*** Opening of INPUT RECORDS ***
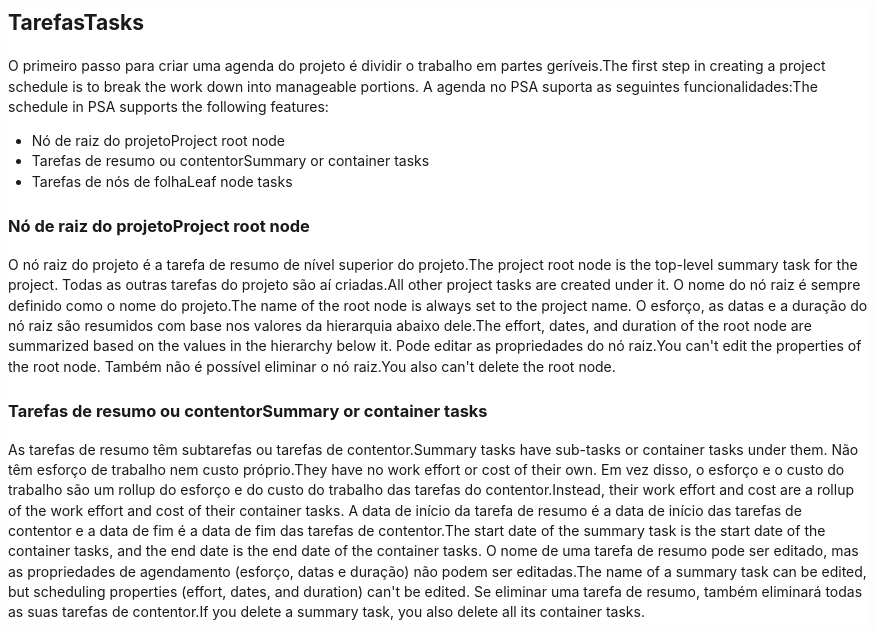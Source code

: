 ## <a name="tasks"></a><span data-ttu-id="595ee-108">Tarefas</span><span class="sxs-lookup"><span data-stu-id="595ee-108">Tasks</span></span>

<span data-ttu-id="595ee-109">O primeiro passo para criar uma agenda do projeto é dividir o trabalho em partes geríveis.</span><span class="sxs-lookup"><span data-stu-id="595ee-109">The first step in creating a project schedule is to break the work down into manageable portions.</span></span> <span data-ttu-id="595ee-110">A agenda no PSA suporta as seguintes funcionalidades:</span><span class="sxs-lookup"><span data-stu-id="595ee-110">The schedule in PSA supports the following features:</span></span>

- <span data-ttu-id="595ee-111">Nó de raiz do projeto</span><span class="sxs-lookup"><span data-stu-id="595ee-111">Project root node</span></span>
- <span data-ttu-id="595ee-112">Tarefas de resumo ou contentor</span><span class="sxs-lookup"><span data-stu-id="595ee-112">Summary or container tasks</span></span>
- <span data-ttu-id="595ee-113">Tarefas de nós de folha</span><span class="sxs-lookup"><span data-stu-id="595ee-113">Leaf node tasks</span></span>

### <a name="project-root-node"></a><span data-ttu-id="595ee-114">Nó de raiz do projeto</span><span class="sxs-lookup"><span data-stu-id="595ee-114">Project root node</span></span>

<span data-ttu-id="595ee-115">O nó raiz do projeto é a tarefa de resumo de nível superior do projeto.</span><span class="sxs-lookup"><span data-stu-id="595ee-115">The project root node is the top-level summary task for the project.</span></span> <span data-ttu-id="595ee-116">Todas as outras tarefas do projeto são aí criadas.</span><span class="sxs-lookup"><span data-stu-id="595ee-116">All other project tasks are created under it.</span></span> <span data-ttu-id="595ee-117">O nome do nó raiz é sempre definido como o nome do projeto.</span><span class="sxs-lookup"><span data-stu-id="595ee-117">The name of the root node is always set to the project name.</span></span> <span data-ttu-id="595ee-118">O esforço, as datas e a duração do nó raiz são resumidos com base nos valores da hierarquia abaixo dele.</span><span class="sxs-lookup"><span data-stu-id="595ee-118">The effort, dates, and duration of the root node are summarized based on the values in the hierarchy below it.</span></span> <span data-ttu-id="595ee-119">Pode editar as propriedades do nó raiz.</span><span class="sxs-lookup"><span data-stu-id="595ee-119">You can't edit the properties of the root node.</span></span> <span data-ttu-id="595ee-120">Também não é possível eliminar o nó raiz.</span><span class="sxs-lookup"><span data-stu-id="595ee-120">You also can't delete the root node.</span></span>

### <a name="summary-or-container-tasks"></a><span data-ttu-id="595ee-121">Tarefas de resumo ou contentor</span><span class="sxs-lookup"><span data-stu-id="595ee-121">Summary or container tasks</span></span> 

<span data-ttu-id="595ee-122">As tarefas de resumo têm subtarefas ou tarefas de contentor.</span><span class="sxs-lookup"><span data-stu-id="595ee-122">Summary tasks have sub-tasks or container tasks under them.</span></span> <span data-ttu-id="595ee-123">Não têm esforço de trabalho nem custo próprio.</span><span class="sxs-lookup"><span data-stu-id="595ee-123">They have no work effort or cost of their own.</span></span> <span data-ttu-id="595ee-124">Em vez disso, o esforço e o custo do trabalho são um rollup do esforço e do custo do trabalho das tarefas do contentor.</span><span class="sxs-lookup"><span data-stu-id="595ee-124">Instead, their work effort and cost are a rollup of the work effort and cost of their container tasks.</span></span> <span data-ttu-id="595ee-125">A data de início da tarefa de resumo é a data de início das tarefas de contentor e a data de fim é a data de fim das tarefas de contentor.</span><span class="sxs-lookup"><span data-stu-id="595ee-125">The start date of the summary task is the start date of the container tasks, and the end date is the end date of the container tasks.</span></span> <span data-ttu-id="595ee-126">O nome de uma tarefa de resumo pode ser editado, mas as propriedades de agendamento (esforço, datas e duração) não podem ser editadas.</span><span class="sxs-lookup"><span data-stu-id="595ee-126">The name of a summary task can be edited, but scheduling properties (effort, dates, and duration) can't be edited.</span></span> <span data-ttu-id="595ee-127">Se eliminar uma tarefa de resumo, também eliminará todas as suas tarefas de contentor.</span><span class="sxs-lookup"><span data-stu-id="595ee-127">If you delete a summary task, you also delete all its container tasks.</span></span>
*** Close of INPUT RECORDS ***
Copy every entry exactly; drop the pictures.

### [TASK SOLUTION]
Source code

: ## <a name="tasks"></a><span data-ttu-id="595ee-108">Tarefas</span><span class="sxs-lookup"><span data-stu-id="595ee-108">Tasks</span></span>

<span data-ttu-id="595ee-109">O primeiro passo para criar uma agenda do projeto é dividir o trabalho em partes geríveis.</span><span class="sxs-lookup"><span data-stu-id="595ee-109">The first step in creating a project schedule is to break the work down into manageable portions.</span></span> <span data-ttu-id="595ee-110">A agenda no PSA suporta as seguintes funcionalidades:</span><span class="sxs-lookup"><span data-stu-id="595ee-110">The schedule in PSA supports the following features:</span></span>

- <span data-ttu-id="595ee-111">Nó de raiz do projeto</span><span class="sxs-lookup"><span data-stu-id="595ee-111">Project root node</span></span>
- <span data-ttu-id="595ee-112">Tarefas de resumo ou contentor</span><span class="sxs-lookup"><span data-stu-id="595ee-112">Summary or container tasks</span></span>
- <span data-ttu-id="595ee-113">Tarefas de nós de folha</span><span class="sxs-lookup"><span data-stu-id="595ee-113">Leaf node tasks</span></span>

### <a name="project-root-node"></a><span data-ttu-id="595ee-114">Nó de raiz do projeto</span><span class="sxs-lookup"><span data-stu-id="595ee-114">Project root node</span></span>

<span data-ttu-id="595ee-115">O nó raiz do projeto é a tarefa de resumo de nível superior do projeto.</span><span class="sxs-lookup"><span data-stu-id="595ee-115">The project root node is the top-level summary task for the project.</span></span> <span data-ttu-id="595ee-116">Todas as outras tarefas do projeto são aí criadas.</span><span class="sxs-lookup"><span data-stu-id="595ee-116">All other project tasks are created under it.</span></span> <span data-ttu-id="595ee-117">O nome do nó raiz é sempre definido como o nome do projeto.</span><span class="sxs-lookup"><span data-stu-id="595ee-117">The name of the root node is always set to the project name.</span></span> <span data-ttu-id="595ee-118">O esforço, as datas e a duração do nó raiz são resumidos com base nos valores da hierarquia abaixo dele.</span><span class="sxs-lookup"><span data-stu-id="595ee-118">The effort, dates, and duration of the root node are summarized based on the values in the hierarchy below it.</span></span> <span data-ttu-id="595ee-119">Pode editar as propriedades do nó raiz.</span><span class="sxs-lookup"><span data-stu-id="595ee-119">You can't edit the properties of the root node.</span></span> <span data-ttu-id="595ee-120">Também não é possível eliminar o nó raiz.</span><span class="sxs-lookup"><span data-stu-id="595ee-120">You also can't delete the root node.</span></span>

### <a name="summary-or-container-tasks"></a><span data-ttu-id="595ee-121">Tarefas de resumo ou contentor</span><span class="sxs-lookup"><span data-stu-id="595ee-121">Summary or container tasks</span></span> 

<span data-ttu-id="595ee-122">As tarefas de resumo têm subtarefas ou tarefas de contentor.</span><span class="sxs-lookup"><span data-stu-id="595ee-122">Summary tasks have sub-tasks or container tasks under them.</span></span> <span data-ttu-id="595ee-123">Não têm esforço de trabalho nem custo próprio.</span><span class="sxs-lookup"><span data-stu-id="595ee-123">They have no work effort or cost of their own.</span></span> <span data-ttu-id="595ee-124">Em vez disso, o esforço e o custo do trabalho são um rollup do esforço e do custo do trabalho das tarefas do contentor.</span><span class="sxs-lookup"><span data-stu-id="595ee-124">Instead, their work effort and cost are a rollup of the work effort and cost of their container tasks.</span></span> <span data-ttu-id="595ee-125">A data de início da tarefa de resumo é a data de início das tarefas de contentor e a data de fim é a data de fim das tarefas de contentor.</span><span class="sxs-lookup"><span data-stu-id="595ee-125">The start date of the summary task is the start date of the container tasks, and the end date is the end date of the container tasks.</span></span> <span data-ttu-id="595ee-126">O nome de uma tarefa de resumo pode ser editado, mas as propriedades de agendamento (esforço, datas e duração) não podem ser editadas.</span><span class="sxs-lookup"><span data-stu-id="595ee-126">The name of a summary task can be edited, but scheduling properties (effort, dates, and duration) can't be edited.</span></span> <span data-ttu-id="595ee-127">Se eliminar uma tarefa de resumo, também eliminará todas as suas tarefas de contentor.</span><span class="sxs-lookup"><span data-stu-id="595ee-127">If you delete a summary task, you also delete all its container tasks.</span></span>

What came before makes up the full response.